- [Task statement]: Return, from the lines below, each one that includes the word "this".

[Source records]
◆ ◆ ◆ ◆ ◆

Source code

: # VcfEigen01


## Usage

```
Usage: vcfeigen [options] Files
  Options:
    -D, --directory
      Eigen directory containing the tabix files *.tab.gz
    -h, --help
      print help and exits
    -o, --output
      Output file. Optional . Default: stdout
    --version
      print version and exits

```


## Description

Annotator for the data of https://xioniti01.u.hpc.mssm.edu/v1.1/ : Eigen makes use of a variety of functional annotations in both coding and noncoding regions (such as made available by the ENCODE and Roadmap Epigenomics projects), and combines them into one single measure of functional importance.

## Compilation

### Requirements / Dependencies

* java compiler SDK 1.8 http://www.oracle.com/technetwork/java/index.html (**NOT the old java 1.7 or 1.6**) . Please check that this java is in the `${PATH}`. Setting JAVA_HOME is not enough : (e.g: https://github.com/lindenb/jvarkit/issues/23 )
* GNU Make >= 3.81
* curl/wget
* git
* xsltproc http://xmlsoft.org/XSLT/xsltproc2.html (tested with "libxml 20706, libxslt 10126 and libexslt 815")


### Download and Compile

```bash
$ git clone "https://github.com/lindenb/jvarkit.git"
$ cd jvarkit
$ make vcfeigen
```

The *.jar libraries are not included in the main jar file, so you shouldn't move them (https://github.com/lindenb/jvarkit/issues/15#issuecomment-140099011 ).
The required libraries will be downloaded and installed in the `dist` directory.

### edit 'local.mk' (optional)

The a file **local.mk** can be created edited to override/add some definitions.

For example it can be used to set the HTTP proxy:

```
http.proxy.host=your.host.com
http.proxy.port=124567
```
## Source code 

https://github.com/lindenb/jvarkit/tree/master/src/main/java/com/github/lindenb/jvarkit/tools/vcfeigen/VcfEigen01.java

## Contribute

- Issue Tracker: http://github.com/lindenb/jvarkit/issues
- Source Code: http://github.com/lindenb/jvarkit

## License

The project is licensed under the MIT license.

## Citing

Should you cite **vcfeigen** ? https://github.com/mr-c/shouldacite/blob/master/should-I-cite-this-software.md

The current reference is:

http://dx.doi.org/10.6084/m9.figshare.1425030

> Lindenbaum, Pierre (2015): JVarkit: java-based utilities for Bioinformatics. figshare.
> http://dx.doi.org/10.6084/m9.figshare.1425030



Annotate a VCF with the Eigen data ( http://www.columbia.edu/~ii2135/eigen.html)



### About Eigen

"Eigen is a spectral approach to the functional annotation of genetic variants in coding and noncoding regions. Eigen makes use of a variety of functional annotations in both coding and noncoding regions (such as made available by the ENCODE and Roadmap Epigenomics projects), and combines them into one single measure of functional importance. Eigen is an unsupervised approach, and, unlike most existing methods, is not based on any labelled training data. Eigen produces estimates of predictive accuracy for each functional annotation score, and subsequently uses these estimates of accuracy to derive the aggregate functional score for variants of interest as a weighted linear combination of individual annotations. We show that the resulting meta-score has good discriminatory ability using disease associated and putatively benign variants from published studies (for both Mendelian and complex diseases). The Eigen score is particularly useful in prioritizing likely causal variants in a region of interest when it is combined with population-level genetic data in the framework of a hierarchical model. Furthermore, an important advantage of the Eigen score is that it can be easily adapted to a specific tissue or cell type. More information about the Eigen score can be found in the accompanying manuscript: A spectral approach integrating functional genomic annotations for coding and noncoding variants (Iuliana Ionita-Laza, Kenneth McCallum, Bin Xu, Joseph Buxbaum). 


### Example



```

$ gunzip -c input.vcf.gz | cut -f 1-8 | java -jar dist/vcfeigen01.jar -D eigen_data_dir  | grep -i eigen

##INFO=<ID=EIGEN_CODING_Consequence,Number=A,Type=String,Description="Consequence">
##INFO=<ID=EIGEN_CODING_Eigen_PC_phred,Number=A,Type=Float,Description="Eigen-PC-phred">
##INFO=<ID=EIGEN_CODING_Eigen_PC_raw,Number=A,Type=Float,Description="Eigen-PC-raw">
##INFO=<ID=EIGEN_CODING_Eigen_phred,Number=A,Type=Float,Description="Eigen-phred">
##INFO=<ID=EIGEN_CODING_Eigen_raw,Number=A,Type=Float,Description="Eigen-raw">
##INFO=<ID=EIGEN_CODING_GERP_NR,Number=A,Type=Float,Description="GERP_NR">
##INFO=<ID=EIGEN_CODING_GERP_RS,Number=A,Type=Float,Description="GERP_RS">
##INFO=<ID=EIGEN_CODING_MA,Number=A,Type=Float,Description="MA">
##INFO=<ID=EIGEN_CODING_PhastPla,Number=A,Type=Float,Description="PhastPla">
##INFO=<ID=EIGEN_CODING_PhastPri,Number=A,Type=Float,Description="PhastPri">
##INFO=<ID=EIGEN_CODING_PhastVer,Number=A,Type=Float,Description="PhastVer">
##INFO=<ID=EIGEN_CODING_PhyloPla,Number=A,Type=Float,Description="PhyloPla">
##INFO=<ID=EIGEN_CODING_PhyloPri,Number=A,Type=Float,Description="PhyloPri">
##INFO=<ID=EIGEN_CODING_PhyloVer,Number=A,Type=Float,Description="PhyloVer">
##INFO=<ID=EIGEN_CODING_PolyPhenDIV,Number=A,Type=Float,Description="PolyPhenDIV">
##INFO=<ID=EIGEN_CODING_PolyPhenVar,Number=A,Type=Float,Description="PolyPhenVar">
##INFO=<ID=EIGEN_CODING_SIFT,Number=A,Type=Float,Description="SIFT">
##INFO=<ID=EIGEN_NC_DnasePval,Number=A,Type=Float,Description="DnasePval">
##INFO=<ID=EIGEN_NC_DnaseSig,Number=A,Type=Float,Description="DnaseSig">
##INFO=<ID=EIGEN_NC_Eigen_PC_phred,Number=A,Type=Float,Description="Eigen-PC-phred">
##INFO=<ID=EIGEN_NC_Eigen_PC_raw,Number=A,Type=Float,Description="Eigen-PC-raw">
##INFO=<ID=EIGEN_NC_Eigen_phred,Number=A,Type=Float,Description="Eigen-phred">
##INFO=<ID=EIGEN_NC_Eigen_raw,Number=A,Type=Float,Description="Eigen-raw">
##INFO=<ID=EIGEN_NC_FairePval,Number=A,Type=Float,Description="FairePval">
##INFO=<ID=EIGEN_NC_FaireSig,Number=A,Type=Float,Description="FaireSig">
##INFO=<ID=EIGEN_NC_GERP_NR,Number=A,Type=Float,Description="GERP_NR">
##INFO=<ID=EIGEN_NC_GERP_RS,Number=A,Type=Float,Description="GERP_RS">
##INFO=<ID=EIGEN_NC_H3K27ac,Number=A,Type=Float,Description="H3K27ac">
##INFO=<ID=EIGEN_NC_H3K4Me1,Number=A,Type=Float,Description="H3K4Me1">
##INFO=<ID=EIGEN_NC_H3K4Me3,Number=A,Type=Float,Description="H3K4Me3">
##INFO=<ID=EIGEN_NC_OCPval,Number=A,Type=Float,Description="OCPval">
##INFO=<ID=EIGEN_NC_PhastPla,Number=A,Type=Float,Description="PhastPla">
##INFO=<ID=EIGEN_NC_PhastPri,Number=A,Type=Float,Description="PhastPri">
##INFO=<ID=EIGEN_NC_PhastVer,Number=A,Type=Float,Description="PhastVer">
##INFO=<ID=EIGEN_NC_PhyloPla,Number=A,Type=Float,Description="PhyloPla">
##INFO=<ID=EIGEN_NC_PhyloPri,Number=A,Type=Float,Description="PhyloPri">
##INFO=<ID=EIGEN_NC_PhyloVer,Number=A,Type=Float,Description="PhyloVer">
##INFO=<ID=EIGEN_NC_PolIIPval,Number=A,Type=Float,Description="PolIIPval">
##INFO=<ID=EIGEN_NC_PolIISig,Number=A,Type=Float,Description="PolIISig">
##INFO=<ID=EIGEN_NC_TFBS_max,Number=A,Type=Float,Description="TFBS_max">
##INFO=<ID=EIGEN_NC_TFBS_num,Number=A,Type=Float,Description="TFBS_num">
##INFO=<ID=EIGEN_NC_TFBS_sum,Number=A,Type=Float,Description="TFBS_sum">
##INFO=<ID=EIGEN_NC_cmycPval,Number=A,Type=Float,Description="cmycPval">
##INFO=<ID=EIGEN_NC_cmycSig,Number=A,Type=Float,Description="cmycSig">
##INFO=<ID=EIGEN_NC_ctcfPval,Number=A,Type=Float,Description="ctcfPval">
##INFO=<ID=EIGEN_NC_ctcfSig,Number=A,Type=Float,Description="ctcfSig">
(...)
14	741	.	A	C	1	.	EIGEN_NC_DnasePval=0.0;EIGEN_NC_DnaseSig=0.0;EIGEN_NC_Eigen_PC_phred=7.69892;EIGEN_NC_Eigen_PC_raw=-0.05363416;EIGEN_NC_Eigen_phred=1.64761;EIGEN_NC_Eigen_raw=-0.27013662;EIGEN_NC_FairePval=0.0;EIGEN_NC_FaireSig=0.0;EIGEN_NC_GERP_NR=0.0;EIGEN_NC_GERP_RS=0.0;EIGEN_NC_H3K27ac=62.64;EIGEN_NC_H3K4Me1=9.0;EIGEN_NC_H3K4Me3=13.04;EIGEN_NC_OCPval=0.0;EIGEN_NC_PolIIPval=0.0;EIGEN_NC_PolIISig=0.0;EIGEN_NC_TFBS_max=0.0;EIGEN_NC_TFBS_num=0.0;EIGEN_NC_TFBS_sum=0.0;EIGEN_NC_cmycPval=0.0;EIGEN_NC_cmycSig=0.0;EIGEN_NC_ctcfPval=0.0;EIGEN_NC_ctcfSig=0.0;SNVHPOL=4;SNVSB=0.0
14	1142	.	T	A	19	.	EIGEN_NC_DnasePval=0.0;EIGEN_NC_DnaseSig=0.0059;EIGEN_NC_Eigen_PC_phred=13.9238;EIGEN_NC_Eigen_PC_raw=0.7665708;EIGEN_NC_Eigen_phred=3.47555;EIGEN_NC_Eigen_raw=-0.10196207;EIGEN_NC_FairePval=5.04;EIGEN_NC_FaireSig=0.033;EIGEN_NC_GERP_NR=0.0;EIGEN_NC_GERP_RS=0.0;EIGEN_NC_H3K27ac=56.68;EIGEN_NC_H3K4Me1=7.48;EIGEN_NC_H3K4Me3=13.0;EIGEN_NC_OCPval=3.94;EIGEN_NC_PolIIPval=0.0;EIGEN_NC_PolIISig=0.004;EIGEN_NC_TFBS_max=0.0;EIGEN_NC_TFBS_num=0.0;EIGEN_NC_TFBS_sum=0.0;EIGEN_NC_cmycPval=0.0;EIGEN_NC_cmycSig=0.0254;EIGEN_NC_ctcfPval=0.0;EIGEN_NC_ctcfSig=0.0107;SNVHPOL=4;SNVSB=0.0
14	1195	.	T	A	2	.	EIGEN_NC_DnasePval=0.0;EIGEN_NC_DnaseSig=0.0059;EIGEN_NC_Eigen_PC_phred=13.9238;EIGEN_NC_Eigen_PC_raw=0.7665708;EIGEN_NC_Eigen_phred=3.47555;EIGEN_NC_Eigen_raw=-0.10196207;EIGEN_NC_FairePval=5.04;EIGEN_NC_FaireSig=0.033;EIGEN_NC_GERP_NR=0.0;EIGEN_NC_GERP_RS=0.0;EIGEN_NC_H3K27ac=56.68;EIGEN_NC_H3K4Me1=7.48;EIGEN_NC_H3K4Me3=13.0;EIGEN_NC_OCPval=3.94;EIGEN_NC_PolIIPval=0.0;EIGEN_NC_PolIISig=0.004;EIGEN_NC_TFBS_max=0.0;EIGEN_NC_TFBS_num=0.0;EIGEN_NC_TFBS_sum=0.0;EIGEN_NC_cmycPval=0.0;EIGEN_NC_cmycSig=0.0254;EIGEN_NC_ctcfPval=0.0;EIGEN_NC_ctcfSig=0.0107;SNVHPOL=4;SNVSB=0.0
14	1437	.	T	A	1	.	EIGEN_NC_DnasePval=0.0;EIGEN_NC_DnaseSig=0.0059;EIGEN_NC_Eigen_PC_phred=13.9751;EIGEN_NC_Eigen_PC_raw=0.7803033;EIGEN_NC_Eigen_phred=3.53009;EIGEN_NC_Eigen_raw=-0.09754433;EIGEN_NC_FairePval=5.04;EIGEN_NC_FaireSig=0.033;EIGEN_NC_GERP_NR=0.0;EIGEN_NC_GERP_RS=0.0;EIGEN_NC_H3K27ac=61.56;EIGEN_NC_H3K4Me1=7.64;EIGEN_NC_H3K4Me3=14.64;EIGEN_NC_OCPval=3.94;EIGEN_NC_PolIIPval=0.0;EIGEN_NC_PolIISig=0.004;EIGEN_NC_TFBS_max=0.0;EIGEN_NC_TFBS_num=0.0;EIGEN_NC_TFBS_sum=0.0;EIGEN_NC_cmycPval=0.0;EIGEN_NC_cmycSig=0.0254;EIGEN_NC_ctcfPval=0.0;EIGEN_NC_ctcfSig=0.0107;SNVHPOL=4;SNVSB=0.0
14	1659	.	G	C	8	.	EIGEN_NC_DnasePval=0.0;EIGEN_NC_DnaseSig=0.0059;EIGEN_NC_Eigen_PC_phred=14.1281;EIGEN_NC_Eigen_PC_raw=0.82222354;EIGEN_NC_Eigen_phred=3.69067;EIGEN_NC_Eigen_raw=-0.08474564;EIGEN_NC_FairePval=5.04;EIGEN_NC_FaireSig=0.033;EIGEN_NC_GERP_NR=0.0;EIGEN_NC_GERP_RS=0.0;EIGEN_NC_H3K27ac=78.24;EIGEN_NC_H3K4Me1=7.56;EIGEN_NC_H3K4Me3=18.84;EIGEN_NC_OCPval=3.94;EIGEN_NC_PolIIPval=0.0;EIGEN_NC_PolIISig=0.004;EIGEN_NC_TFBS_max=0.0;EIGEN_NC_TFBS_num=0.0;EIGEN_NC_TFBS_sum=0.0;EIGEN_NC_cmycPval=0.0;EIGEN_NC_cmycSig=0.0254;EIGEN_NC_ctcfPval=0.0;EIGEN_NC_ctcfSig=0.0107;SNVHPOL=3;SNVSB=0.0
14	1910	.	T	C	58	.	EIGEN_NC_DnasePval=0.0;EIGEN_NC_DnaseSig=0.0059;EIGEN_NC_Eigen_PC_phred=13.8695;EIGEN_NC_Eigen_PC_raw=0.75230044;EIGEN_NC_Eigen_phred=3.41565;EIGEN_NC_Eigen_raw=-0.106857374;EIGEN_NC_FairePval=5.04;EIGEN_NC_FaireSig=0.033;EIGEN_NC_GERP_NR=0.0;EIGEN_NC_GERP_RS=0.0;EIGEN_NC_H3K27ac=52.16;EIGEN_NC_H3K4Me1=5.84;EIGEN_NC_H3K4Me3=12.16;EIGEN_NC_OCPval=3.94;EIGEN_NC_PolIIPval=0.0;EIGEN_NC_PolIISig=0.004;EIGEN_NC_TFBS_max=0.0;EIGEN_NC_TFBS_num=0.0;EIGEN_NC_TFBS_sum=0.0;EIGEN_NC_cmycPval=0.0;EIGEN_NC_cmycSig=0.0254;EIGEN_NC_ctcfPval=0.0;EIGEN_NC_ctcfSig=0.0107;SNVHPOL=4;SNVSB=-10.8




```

◆ ◆ ◆ ◆ ◆

- [Final answer]:
* java compiler SDK 1.8 http://www.oracle.com/technetwork/java/index.html (**NOT the old java 1.7 or 1.6**) . Please check that this java is in the `${PATH}`. Setting JAVA_HOME is not enough : (e.g: https://github.com/lindenb/jvarkit/issues/23 )
Should you cite **vcfeigen** ? https://github.com/mr-c/shouldacite/blob/master/should-I-cite-this-software.md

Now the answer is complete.